A Book Review of “Why Induction Matters” by Rachel Reed of Midwife Thinking
Written by Danielle Bestall

Why Induction Matters; a birth bible written by Rachel Reed for navigating the modern birthing world. Before reading this book, I had been told by at least 5 different people that I needed to get my hands on a copy ASAP. On finishing the first chapter, I knew I would now be joining the Why Induction Matters army and spreading the word near and far. I found myself nodding, saying “oh wow” or “how can women not be told this!” frequently and wanting to inhale all the facts and figures that Rachel presents. Wading through the stats and complex issues of the modern maternity system is not an easy task for pregnant mothers. Rachel Read has succeeded in her quest to produce an easily understood, evidence-based resource that women can refer to, to make an informed decision about induction. It outlines the information about why an induction may be recommended, the process of induction, and the benefits and risks involved with induction.

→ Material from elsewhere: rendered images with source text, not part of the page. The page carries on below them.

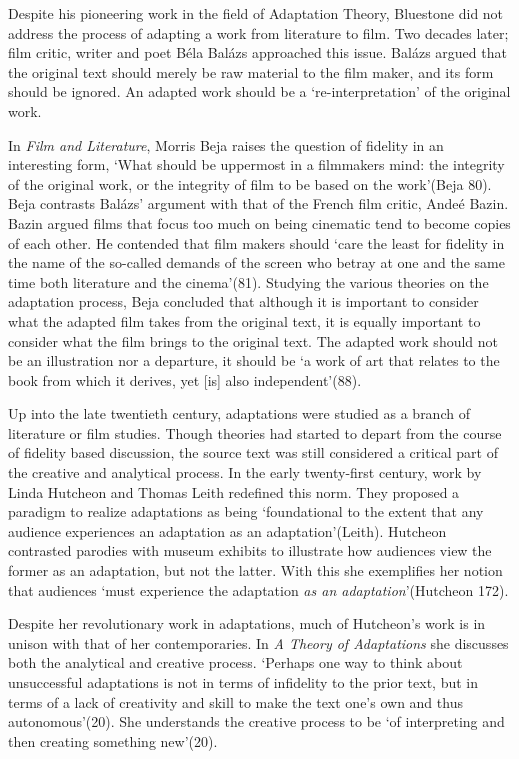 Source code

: \documentclass[12pt]{article}
\begin{document}
Despite his pioneering work in the field of Adaptation Theory, Bluestone did not
address the process of adapting a work from literature to film. Two decades
later; film critic, writer and poet B\'{e}la Bal\'{a}zs approached this issue.
Bal\'{a}zs argued that the original text should merely be raw material to the film
maker, and its form should be ignored. An adapted work should be a
`re-interpretation' of the original work. 

In \textit{Film and Literature}, Morris Beja raises the question of fidelity in an interesting form, `What
should be uppermost in a filmmakers mind: the integrity of the original work,
or the integrity of film to be based on the work'(Beja 80). Beja contrasts Bal\'{a}zs'
argument with that of the French film critic, Ande\'{e} Bazin. Bazin argued
films that focus too much on being cinematic tend to become
copies of each other. He contended that film makers should `care the least for
fidelity in the name of the so-called demands of the screen who betray at one
and the same time both literature and the cinema'(81). Studying the various theories
on the adaptation process, Beja concluded that although it is important to
consider what the adapted film takes from the original text, it is equally
important to consider what the film brings to the original text. The adapted
work should not be an illustration nor a departure, it should be `a work of art
that relates to the book from which it derives, yet [is] also independent'(88). 

Up into the late twentieth century, adaptations were studied as a branch of
literature or film studies. Though theories had started to depart from the
course of fidelity based discussion, the source text was still considered a critical part
of the creative and analytical process. In the early twenty-first century,
work by Linda Hutcheon and Thomas Leith redefined this norm. 
They proposed a paradigm to realize adaptations as being `foundational to the 
extent that any audience experiences an adaptation as an adaptation'(Leith). Hutcheon
contrasted parodies with museum exhibits to illustrate how
audiences view the former as an adaptation, but not the latter. With this she
exemplifies her notion that audiences `must experience the 
adaptation \textit{as an adaptation}'(Hutcheon 172).

Despite her revolutionary work in adaptations, much of
Hutcheon's work is in unison with that of her contemporaries. In 
\textit{A Theory of Adaptations} she discusses both the analytical and 
creative process. `Perhaps one way to think about unsuccessful adaptations
is not in terms of infidelity to the prior text, but in terms of a lack of
creativity and skill to make the text one's own and thus autonomous'(20). She
understands the creative process to be `of interpreting and then creating
something new'(20).
\end{document}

In chapter 1 – Making Decisions About Induction, I was alarmed to read that situations that are commonplace in our maternity system can by legal definition be considered as assault and battery. The National Institute for Health and Care Excellence (NICE) induction guidelines for health professionals are listed in this chapter. They serve as a great start for women to begin to understand the type of information that their care providers should be sharing when they are being offered an induction. They also offer pregnant women a standard of how they should be treated in regard to their decisions about induction. Rachel explains how the induction of labour came to be a routine intervention and that it is likely to stay this way until there is good-quality research evidence to support a change. It is important to understand the limitations of research into maternity care when taking a closer look at the “evidence-based” care that medical institutions are providing. It is explained that research requires funding and maternity care is not a priority for receiving government-based funding. When government-based funding is taken out of the equation, the only remaining sources of funding are the pharmaceutical and medical technology industries. This leaves little room for unbiased, good quality research into the induction of labour. This is evidenced in the number of Cochrane reviews reporting concerns about the quantity and quality of maternity based studies.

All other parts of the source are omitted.